**Given information**
══════════

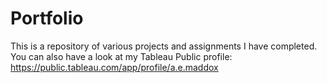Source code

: # Portfolio

This is a repository of various projects and assignments I have completed. You can also have a look at my Tableau Public profile: https://public.tableau.com/app/profile/a.e.maddox
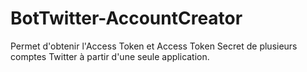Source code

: # BotTwitter-AccountCreator
Permet d'obtenir l'Access Token et Access Token Secret de plusieurs comptes Twitter à partir d'une seule application.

══════════

Write the data out again exactly, but without its images.

**Output of the task**
Source code

: # Portfolio

This is a repository of various projects and assignments I have completed. You can also have a look at my Tableau Public profile: https://public.tableau.com/app/profile/a.e.maddox
Source code

: # BotTwitter-AccountCreator
Permet d'obtenir l'Access Token et Access Token Secret de plusieurs comptes Twitter à partir d'une seule application.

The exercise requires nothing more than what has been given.